Nyzo techRelease notesNyzo 479: seed fund protection

Nyzo 479: seed fund protection

Nyzo version 479 (commit on GitHub) adds protections for the seed-funding wallet.

This version adds a single method to the BalanceManager class that ensures only the publicly available seed transactions are processed from the seed-funding wallet (address 12d454a69523f739-eb5eb71c7deb8701-1804df336ae0e2c1-9e0b24a636683e31).

In Nyzo, all account balances are calculated and stored on a per-block basis in the balance list. In order to determine whether a transaction is valid, the transaction is checked against the previous-block's balance list for sufficient funds, and some other details of the transaction are also checked for validity. This all happens in the approvedTransactionsForBlock method of the BalanceManager class. This method is used for both blocks that are created by the verifier and blocks that are received from other verifiers, so protects against both malicious transactions that are sent to this verifier and malicious transactions that other verifiers may try to inject into blocks they produce.

At the top of the BalanceManager class, constants are defined for the seed-funding account identifier and the transaction amounts. The testnet is not currently in operation, but testnet values were included so they would be available when the testnet is restarted. These are the same values that were used in the generation of the seed transactions that were published the day the Nyzo blockchain was started.

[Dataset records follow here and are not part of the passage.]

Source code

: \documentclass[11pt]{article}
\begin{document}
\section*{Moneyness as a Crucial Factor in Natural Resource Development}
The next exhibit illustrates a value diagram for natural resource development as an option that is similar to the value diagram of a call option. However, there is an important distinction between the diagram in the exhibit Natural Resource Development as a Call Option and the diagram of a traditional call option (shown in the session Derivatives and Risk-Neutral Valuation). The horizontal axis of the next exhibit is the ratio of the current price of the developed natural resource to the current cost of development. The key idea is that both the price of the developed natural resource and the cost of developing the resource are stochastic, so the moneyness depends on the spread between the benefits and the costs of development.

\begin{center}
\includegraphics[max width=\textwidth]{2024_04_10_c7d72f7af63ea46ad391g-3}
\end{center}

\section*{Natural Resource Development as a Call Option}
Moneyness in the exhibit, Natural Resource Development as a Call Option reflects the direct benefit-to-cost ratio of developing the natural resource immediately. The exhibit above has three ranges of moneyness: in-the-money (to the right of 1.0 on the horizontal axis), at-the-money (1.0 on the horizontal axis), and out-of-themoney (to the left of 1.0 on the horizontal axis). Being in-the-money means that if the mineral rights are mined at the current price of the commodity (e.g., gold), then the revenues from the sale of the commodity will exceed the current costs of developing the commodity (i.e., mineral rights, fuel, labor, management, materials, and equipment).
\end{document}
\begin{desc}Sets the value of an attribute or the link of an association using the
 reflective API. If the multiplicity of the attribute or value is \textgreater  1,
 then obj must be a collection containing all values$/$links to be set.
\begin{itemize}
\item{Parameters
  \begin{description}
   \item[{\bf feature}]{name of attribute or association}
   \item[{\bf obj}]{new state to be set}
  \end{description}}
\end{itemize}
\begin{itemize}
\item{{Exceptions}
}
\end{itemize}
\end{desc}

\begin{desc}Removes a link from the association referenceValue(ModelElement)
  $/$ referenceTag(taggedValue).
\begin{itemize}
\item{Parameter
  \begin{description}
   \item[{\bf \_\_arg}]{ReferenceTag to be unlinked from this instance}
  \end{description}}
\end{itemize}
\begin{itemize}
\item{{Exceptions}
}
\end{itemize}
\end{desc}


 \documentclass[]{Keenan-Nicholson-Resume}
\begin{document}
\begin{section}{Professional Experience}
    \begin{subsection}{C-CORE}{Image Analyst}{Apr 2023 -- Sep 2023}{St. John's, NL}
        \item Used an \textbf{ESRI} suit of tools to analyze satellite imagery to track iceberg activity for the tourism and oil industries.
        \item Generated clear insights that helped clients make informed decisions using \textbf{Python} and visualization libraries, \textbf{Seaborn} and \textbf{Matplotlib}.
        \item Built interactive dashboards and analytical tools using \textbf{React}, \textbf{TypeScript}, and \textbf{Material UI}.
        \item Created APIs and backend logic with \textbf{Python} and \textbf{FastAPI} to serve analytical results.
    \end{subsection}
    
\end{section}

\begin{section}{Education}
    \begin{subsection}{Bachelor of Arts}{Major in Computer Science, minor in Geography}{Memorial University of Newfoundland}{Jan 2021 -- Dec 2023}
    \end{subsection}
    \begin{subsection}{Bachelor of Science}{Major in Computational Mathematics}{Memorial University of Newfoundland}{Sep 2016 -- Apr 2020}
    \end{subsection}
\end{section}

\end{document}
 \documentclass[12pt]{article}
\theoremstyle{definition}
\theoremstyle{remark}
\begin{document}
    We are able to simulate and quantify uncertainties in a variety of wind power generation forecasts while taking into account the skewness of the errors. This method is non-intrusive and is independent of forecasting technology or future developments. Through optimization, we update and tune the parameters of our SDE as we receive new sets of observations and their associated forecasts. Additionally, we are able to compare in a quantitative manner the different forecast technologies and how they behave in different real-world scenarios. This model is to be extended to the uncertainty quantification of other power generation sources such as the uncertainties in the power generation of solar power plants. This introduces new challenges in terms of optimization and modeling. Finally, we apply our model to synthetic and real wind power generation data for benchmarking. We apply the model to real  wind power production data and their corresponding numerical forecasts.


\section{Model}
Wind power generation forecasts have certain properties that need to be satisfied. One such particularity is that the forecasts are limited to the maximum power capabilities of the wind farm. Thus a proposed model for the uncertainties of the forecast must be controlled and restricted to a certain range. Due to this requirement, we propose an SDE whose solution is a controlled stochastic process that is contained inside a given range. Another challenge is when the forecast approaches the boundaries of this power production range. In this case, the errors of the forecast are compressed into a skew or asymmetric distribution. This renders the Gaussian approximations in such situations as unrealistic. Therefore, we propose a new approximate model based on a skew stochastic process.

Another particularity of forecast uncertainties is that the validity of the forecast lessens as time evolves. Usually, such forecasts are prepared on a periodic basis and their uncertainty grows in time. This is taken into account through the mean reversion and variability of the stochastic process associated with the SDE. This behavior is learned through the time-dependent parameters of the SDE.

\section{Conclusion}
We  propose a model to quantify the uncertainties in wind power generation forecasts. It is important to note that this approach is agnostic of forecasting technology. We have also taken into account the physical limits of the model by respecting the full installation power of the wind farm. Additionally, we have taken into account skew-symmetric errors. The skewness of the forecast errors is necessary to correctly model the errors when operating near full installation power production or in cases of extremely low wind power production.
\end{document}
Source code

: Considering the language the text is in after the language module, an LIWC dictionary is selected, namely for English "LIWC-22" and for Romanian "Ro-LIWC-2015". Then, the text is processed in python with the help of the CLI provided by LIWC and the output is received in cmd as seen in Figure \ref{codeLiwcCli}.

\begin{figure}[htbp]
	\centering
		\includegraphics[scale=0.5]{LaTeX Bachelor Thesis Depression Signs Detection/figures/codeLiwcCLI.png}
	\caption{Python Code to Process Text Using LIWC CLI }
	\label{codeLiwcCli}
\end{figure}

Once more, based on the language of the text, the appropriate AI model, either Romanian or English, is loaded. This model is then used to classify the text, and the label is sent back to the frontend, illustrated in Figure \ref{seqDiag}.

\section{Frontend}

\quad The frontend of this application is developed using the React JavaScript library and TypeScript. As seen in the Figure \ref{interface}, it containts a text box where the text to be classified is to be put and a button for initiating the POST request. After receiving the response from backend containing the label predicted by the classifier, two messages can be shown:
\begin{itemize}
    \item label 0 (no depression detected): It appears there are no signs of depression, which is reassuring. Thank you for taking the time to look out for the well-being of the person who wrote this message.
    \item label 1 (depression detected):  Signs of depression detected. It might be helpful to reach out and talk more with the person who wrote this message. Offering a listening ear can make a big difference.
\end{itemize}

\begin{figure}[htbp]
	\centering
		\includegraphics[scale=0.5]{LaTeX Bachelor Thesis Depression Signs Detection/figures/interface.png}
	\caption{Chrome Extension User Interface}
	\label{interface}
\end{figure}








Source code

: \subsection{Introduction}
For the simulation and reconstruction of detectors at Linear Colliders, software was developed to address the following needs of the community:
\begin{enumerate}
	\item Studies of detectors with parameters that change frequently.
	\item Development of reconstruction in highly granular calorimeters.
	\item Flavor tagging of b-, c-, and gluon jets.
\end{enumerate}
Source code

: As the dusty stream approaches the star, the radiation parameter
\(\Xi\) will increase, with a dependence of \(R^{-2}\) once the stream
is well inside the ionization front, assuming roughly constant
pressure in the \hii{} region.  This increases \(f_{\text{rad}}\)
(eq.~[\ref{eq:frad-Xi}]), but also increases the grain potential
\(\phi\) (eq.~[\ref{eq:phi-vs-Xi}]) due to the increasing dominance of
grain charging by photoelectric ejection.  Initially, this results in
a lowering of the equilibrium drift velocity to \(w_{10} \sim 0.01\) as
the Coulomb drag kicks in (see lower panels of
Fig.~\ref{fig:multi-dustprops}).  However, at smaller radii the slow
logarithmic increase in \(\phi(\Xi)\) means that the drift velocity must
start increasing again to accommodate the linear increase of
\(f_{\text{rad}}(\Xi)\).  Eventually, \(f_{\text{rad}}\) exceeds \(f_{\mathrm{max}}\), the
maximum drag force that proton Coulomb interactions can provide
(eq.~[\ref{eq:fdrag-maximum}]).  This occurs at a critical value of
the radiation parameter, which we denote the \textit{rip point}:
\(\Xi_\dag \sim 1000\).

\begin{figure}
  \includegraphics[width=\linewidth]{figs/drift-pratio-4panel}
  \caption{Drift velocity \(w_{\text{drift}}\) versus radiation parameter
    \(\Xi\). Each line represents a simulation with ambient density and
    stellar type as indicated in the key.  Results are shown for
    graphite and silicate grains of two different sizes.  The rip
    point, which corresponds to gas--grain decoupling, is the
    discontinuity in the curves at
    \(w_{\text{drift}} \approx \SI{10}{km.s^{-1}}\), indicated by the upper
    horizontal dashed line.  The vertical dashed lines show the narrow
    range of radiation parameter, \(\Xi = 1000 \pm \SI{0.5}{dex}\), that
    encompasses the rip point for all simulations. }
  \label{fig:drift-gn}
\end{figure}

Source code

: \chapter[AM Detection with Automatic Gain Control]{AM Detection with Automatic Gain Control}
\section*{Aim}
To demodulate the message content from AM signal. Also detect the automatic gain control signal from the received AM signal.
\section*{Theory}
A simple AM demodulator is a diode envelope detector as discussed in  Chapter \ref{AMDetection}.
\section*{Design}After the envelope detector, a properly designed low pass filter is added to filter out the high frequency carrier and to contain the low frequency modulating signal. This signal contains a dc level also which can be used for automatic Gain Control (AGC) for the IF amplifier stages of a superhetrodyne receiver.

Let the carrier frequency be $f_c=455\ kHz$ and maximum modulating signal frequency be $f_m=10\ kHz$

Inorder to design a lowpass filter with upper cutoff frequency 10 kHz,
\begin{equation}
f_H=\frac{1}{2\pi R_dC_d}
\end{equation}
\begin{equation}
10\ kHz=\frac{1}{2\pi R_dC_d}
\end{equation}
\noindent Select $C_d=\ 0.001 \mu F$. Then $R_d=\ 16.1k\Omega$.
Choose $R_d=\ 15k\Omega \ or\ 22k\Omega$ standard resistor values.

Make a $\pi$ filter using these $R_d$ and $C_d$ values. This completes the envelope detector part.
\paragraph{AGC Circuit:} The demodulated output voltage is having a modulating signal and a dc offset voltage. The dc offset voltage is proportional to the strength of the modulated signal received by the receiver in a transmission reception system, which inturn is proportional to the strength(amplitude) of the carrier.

The filtering of transactions from the seed-funding account occurs just before removal of transactions with invalid signatures. This was done intentionally so that those wishing to test this filtering mechanism can do so by generating transactions from the seed-funding account with invalid signatures. (In order to test this, initial validation will also have to be disabled on incoming transactions, or the transactions will have to be injected into blocks produced by other verifiers. Both of these cases were tested in pre-release testing of this code. Disabling of initial validation of transactions does not compromise the verifier's security. It is provided as a courtesy to those sending transactions, but the verifier does not rely on it.)

RN_479 code 0

The filtering is done as a simple loop, from the end of the list of transactions to the beginning, so that removal of a transaction does not require repositioning of the iterator.

RN_479 code 1

The new checks are only performed on transactions from the seed-funding account.

RN_479 code 2

Some parameters are calculated to ensure that only the exact transaction included in the list of published seed transactions is allowed to be processed. Any deviation from these parameters could allow multiple transactions to be processed per block, which would allow manipulation of this account. This method ensures that, for every parameter affecting the signature of the transaction, one and only one value is permitted per block, which ensures that one and only one transaction is permitted per block, and that transaction is only permitted in the pre-approved amount.

RN_479 code 3

Only seed transactions are permitted from this account. Instead of removing the transaction in the check conditions, a flag is set to mark the transaction for removal. This allows other checks to be performed and allows all issues with the transaction to be reported without removing multiple transactions due to multiple issues with a single transaction. This code is deliberately verbose and simplistic in flow for clarity.

RN_479 code 4

Only a transaction for exactly the calculated amount is permitted. If any range were permitted here, transactions for every amount in that range could get through. Even a range as small as µ100 could allow a verifier to claim 100 times the scheduled amount in seed fees. Such strict enforcement is not a problem, though, as this method uses the same calculation, same parameters, same data types, and same language as the process that generated the transactions. This eliminates all potential sources for discrepancies that might cause valid transactions to be rejected. When implementing new Nyzo verifiers, especially those in other languages (Javascript, we're looking at you), care must be taken to address rounding or calculation differences that might result in such rejections.

RN_479 code 5

All valid seed transactions are timestamped exactly one second (1000 milliseconds) past the start of the block.

RN_479 code 6

All valid seed transactions have an empty sender-data field.

RN_479 code 7

All valid seed transactions are anchored to the blockchain at the Genesis block.

RN_479 code 8

If any of the conditions marked the transaction for removal, it is removed from the list of valid transactions.

RN_479 code 9

This update will begin protecting the seed-funding account when more than 25% of the cycle is running it. At that point, blocks produced with invalid transactions from this account would be marked as invalid by more than 25% of the cycle, which would prevent the automatic consensus process from freezing the block. At 50% adoption by the cycle, even manual consensus overrides could not allow a block to be frozen with an invalid transaction.

Before the 25% adoption level, verifiers running this update would be unable to continue with a version of the blockchain that included an invalid transaction from the seed-funding account. This presents a conceptual risk if the Nyzo team had saved the private key for the seed-funding account, but it presents zero actual risk. We debated including a deferred-application mechanism that would prevent use of the new rules until a suitable adoption level had been reached in the cycle, but this would have significantly increased development time for this update and added significant code complexity that had no practical value whatsoever. At this point in the project, we could not justify such a decision.

This code will also apply to blocks produced by the Nyzo sentinel, as it uses the same basic code path for block creation as the Nyzo verifier.